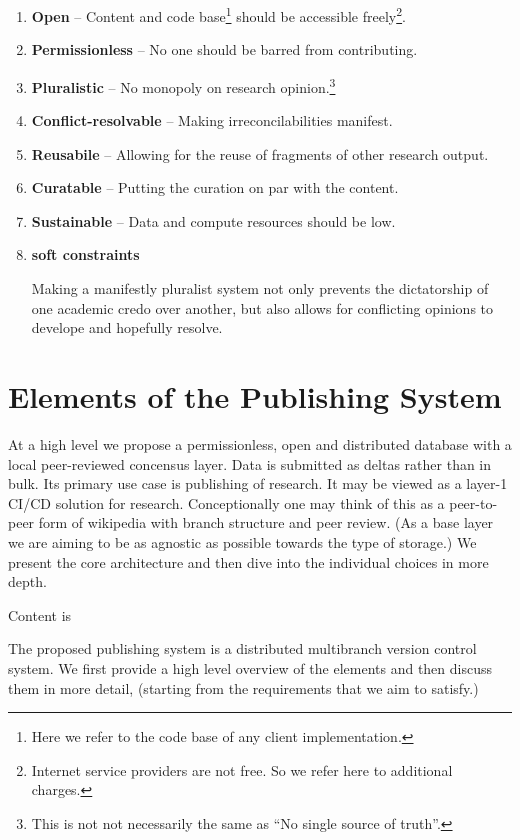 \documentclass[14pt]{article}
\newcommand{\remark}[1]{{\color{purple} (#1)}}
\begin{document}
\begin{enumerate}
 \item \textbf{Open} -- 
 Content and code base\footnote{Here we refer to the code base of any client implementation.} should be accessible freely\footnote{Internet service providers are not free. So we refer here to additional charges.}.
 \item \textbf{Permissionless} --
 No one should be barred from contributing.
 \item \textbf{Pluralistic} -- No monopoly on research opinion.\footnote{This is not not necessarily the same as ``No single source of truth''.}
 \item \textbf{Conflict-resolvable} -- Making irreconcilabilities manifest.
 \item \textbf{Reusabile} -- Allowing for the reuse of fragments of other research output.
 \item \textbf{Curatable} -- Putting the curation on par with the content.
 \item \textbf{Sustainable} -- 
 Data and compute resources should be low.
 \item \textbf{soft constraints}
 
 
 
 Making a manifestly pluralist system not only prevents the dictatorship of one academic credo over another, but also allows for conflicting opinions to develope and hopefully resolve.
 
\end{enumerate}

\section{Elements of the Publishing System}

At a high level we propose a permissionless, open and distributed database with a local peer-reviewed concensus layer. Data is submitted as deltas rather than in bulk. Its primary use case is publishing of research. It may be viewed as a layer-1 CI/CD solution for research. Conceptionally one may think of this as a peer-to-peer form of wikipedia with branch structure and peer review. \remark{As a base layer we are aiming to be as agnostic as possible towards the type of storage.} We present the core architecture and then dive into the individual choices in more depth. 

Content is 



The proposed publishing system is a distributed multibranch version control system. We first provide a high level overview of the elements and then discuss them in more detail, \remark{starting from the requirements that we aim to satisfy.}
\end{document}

WHAT NEEDS TO BE DONE:
In your answer, give every line of the listing above exactly, and do not include the images.

ANSWER SPACE:
 \documentclass[14pt]{article}
\newcommand{\remark}[1]{{\color{purple} (#1)}}
\begin{document}
\begin{enumerate}
 \item \textbf{Open} -- 
 Content and code base\footnote{Here we refer to the code base of any client implementation.} should be accessible freely\footnote{Internet service providers are not free. So we refer here to additional charges.}.
 \item \textbf{Permissionless} --
 No one should be barred from contributing.
 \item \textbf{Pluralistic} -- No monopoly on research opinion.\footnote{This is not not necessarily the same as ``No single source of truth''.}
 \item \textbf{Conflict-resolvable} -- Making irreconcilabilities manifest.
 \item \textbf{Reusabile} -- Allowing for the reuse of fragments of other research output.
 \item \textbf{Curatable} -- Putting the curation on par with the content.
 \item \textbf{Sustainable} -- 
 Data and compute resources should be low.
 \item \textbf{soft constraints}
 
 
 
 Making a manifestly pluralist system not only prevents the dictatorship of one academic credo over another, but also allows for conflicting opinions to develope and hopefully resolve.
 
\end{enumerate}

\section{Elements of the Publishing System}

At a high level we propose a permissionless, open and distributed database with a local peer-reviewed concensus layer. Data is submitted as deltas rather than in bulk. Its primary use case is publishing of research. It may be viewed as a layer-1 CI/CD solution for research. Conceptionally one may think of this as a peer-to-peer form of wikipedia with branch structure and peer review. \remark{As a base layer we are aiming to be as agnostic as possible towards the type of storage.} We present the core architecture and then dive into the individual choices in more depth. 

Content is 



The proposed publishing system is a distributed multibranch version control system. We first provide a high level overview of the elements and then discuss them in more detail, \remark{starting from the requirements that we aim to satisfy.}
\end{document}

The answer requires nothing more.